Blood had already suffused the air of Paris on September 3, 1792 when Marie Thérèse Louise — Princess of Savoy and Superintendent of the Household to the Queen — stepped forward to meet the Tribunal. It was the second day of what would become known as the September Massacre, and over a thousand had already been executed by the French revolutionaries

As depicted in the book The Princess De Lamballe: a biography by B. C. Hardy, it is said that Marie Thérèse Louise professed to having no knowledge of the plots from August 10th — when Swiss mercenaries defending the king killed hundreds of revolutionaries — but when asked to swear "to Liberty and Equality, and hatred of the King and Queen," she refused, stating that while she could agree to the former, she could not do so with the latter, as "it not in my heart." In response, the judge ordered her to be set at liberty ... which, in this case, meant death. 

To understand how this all came to be, though, it's important to first look at how the relationship between Marie Thérèse Louise and Marie Antoinette began.


The loyalty displayed by Marie Thérèse Louise belied the friendship she actually had with Marie Antoinette. When Antoinette first married the future Louis XVI, the young dauphine began to find companionship with the Princess Marie Thérèse in her quieter hours, according to Hardy. Marie Thérèse was of a shyer, more nervous disposition, but this did not stop Marie Antoinette from regarding her as close as a relative and treating her as inseparable, so much so that she'd exclaim to her husband "Ah, sire, the Princess de Lamballe's friendship is the charm of my life."

This closeness continued into the reign of Marie Antoinette's husband, showing itself in her decision to award her friend the title of Superintendent of the Household to the Queen. As time passed, however, Marie Antoinette's more fickle and frivolous characteristics came to the fore and in 1775, she found a new favorite in the extravagant Duchess of Polignac, a polar opposite to Marie Thérèse.
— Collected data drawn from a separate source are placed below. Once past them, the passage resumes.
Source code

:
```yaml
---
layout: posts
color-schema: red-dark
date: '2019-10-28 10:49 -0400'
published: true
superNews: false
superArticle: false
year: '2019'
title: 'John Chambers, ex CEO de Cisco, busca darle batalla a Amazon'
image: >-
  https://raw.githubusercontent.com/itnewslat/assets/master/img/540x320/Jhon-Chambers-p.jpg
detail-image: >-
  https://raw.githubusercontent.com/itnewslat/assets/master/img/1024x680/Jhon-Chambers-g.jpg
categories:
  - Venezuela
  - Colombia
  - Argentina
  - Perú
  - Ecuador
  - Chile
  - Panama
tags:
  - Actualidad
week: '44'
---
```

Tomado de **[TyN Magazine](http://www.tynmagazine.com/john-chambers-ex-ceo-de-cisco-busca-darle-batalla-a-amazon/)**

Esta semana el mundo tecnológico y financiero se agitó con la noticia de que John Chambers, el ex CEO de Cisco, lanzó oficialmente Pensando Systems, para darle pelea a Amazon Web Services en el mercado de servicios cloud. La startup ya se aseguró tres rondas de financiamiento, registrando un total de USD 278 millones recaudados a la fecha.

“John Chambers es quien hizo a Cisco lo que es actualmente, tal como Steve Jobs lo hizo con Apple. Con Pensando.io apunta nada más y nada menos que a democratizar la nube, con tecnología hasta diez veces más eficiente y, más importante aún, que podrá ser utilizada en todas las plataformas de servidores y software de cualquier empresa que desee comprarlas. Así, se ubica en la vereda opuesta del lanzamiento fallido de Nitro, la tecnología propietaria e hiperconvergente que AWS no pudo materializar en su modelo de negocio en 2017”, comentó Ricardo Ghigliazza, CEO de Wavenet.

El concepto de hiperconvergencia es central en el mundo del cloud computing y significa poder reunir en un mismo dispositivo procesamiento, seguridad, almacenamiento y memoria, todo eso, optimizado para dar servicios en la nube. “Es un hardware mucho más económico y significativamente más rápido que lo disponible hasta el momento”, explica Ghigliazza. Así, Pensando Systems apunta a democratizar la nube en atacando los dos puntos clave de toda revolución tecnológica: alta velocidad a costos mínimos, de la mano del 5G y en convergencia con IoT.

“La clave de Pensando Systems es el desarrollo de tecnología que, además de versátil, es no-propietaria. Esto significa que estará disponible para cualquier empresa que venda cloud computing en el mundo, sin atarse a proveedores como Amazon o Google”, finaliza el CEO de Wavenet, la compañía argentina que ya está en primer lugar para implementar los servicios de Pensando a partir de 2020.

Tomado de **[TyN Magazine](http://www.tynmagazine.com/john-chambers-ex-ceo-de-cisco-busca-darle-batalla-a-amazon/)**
As Hardy wrote: "[Marie Antoinette] realized that it might not be easy to keep both friends on equal terms, and for the moment, from sheer novelty, the Comtesse excited and interested her the most. Thus [Marie Thérèse] had scarcely won the long struggle for her Superintendent of the Household before she began to wish it undone."

Marie Thérèse would hold her position hereafter, but Marie Antoinette would treat her with decorum, not devotion. 

A story inked in blood

As dramatic as the French Revolution was, the Tribunal had no interest in drama. Instead, they sentenced Marie Thérèse Louise to death, at the hands of the crowd. Hardy describes how a young man stuck a pike through her hair, impaling her head, before the mob tore at her clothes and threw her body upon the pile of corpses as "'naked and beautiful as God made her." Other descriptions revel in more violent images. In Blood of Revolution, Erik Durschmied voyeuristically lays out a scene in which, after being forced into a confession of lesbian intercourse with Marie Antoinette, "Dozens of grimy men then raped her and forced her to walk across the mutilated corpses in the courtyard before a sans-culotte hacked off her head. A hairdresser's apprentice combed the Princess's blood-streaked hair, before her head was paraded on a pike outside the Temple prison so that l'Autrichienne [Maire Antoinette] can recognize her lover." 

One year later, on October 16, 1793, Marie Antoinette, her once dear friend, was also put to death by the Revolutionary Tribunal, though her body was exhumed from its unmarked grave in 1815 and reburied with respect ... unlike Marie Thérèse Louise, whose body disappeared among the sheer amount of bodies piled up during the executions of the September Massacre.